Reevaluating Sparse Autoencoders: The Dictionary Dilemma

For years, the linear representation hypothesis has shaped how we see neural network activations. It's all about encoding high-level concepts as linear mixtures. But what happens when these mixtures, under superposition, project from a vast concept space into a cramped activation space? The theory suggests that a linear line in the concept world might twist and turn once it's projected. Sparse autoencoders (SAEs) have attempted to tackle this, but there's a glaring issue.

The Amortization Myth

SAEs try to compress sparse inference into a static encoder. The catch? This system falls short when faced with out-of-distribution (OOD) compositional shifts.

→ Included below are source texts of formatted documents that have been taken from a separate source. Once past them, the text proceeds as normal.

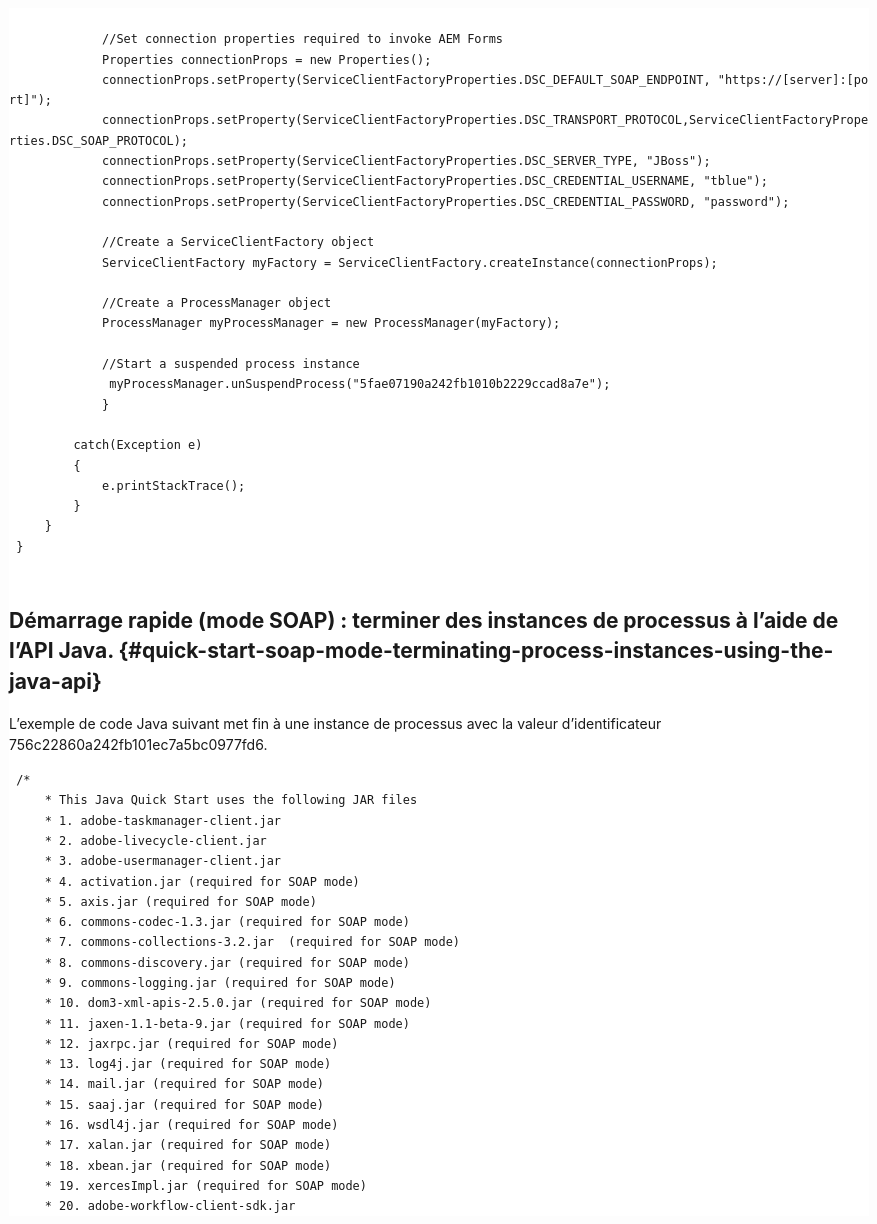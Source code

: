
 ```as3
          
             //Set connection properties required to invoke AEM Forms 
             Properties connectionProps = new Properties(); 
             connectionProps.setProperty(ServiceClientFactoryProperties.DSC_DEFAULT_SOAP_ENDPOINT, "https://[server]:[port]"); 
             connectionProps.setProperty(ServiceClientFactoryProperties.DSC_TRANSPORT_PROTOCOL,ServiceClientFactoryProperties.DSC_SOAP_PROTOCOL);           
             connectionProps.setProperty(ServiceClientFactoryProperties.DSC_SERVER_TYPE, "JBoss"); 
             connectionProps.setProperty(ServiceClientFactoryProperties.DSC_CREDENTIAL_USERNAME, "tblue"); 
             connectionProps.setProperty(ServiceClientFactoryProperties.DSC_CREDENTIAL_PASSWORD, "password"); 
              
             //Create a ServiceClientFactory object 
             ServiceClientFactory myFactory = ServiceClientFactory.createInstance(connectionProps); 
  
             //Create a ProcessManager object 
             ProcessManager myProcessManager = new ProcessManager(myFactory); 
              
             //Start a suspended process instance         
              myProcessManager.unSuspendProcess("5fae07190a242fb1010b2229ccad8a7e");      
             } 
              
         catch(Exception e) 
         { 
             e.printStackTrace(); 
         } 
     } 
 } 
 
```

## Démarrage rapide (mode SOAP) : terminer des instances de processus à l’aide de l’API Java. {#quick-start-soap-mode-terminating-process-instances-using-the-java-api}

L’exemple de code Java suivant met fin à une instance de processus avec la valeur d’identificateur 756c22860a242fb101ec7a5bc0977fd6.

```as3
 /* 
     * This Java Quick Start uses the following JAR files 
     * 1. adobe-taskmanager-client.jar 
     * 2. adobe-livecycle-client.jar 
     * 3. adobe-usermanager-client.jar 
     * 4. activation.jar (required for SOAP mode) 
     * 5. axis.jar (required for SOAP mode) 
     * 6. commons-codec-1.3.jar (required for SOAP mode) 
     * 7. commons-collections-3.2.jar  (required for SOAP mode) 
     * 8. commons-discovery.jar (required for SOAP mode) 
     * 9. commons-logging.jar (required for SOAP mode) 
     * 10. dom3-xml-apis-2.5.0.jar (required for SOAP mode) 
     * 11. jaxen-1.1-beta-9.jar (required for SOAP mode) 
     * 12. jaxrpc.jar (required for SOAP mode) 
     * 13. log4j.jar (required for SOAP mode) 
     * 14. mail.jar (required for SOAP mode) 
     * 15. saaj.jar (required for SOAP mode) 
     * 16. wsdl4j.jar (required for SOAP mode) 
     * 17. xalan.jar (required for SOAP mode) 
     * 18. xbean.jar (required for SOAP mode) 
     * 19. xercesImpl.jar (required for SOAP mode) 
     * 20. adobe-workflow-client-sdk.jar 
```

Controlled experiments reveal that this isn't just a fluke. It's a persistent gap that haunts SAEs across diverse training set sizes, latent dimensions, and sparsity levels.

So, what's the real bottleneck? Turns out, it's not the inference procedure. It's the dictionary learning. SAEs are armed with dictionaries that point in the wrong directions. Even if you swap the encoder for per-sample Fast Iterative Shrinkage-Thresholding Algorithm (FISTA) using the same faulty dictionary, the gap remains.

Scalable Dictionary Learning: The True Challenge

What does this mean for the future of sparse inference? It's time to shift our focus from amortization to scalable dictionary learning. An oracle baseline demonstrates that with the right dictionary, we can solve the problem at any scale. It's a bold claim, but the evidence is mounting.

Why should anyone in AI care? Because slapping a model on a GPU rental isn't a convergence thesis. We need to build systems that can adapt to shifts in data distribution. If SAEs can't handle these shifts due to flawed dictionaries, it's a wake-up call for researchers and practitioners alike.

The question remains: will the community rise to the occasion and redefine dictionary learning for sparse inference? Or will we continue to pour resources into a flawed system?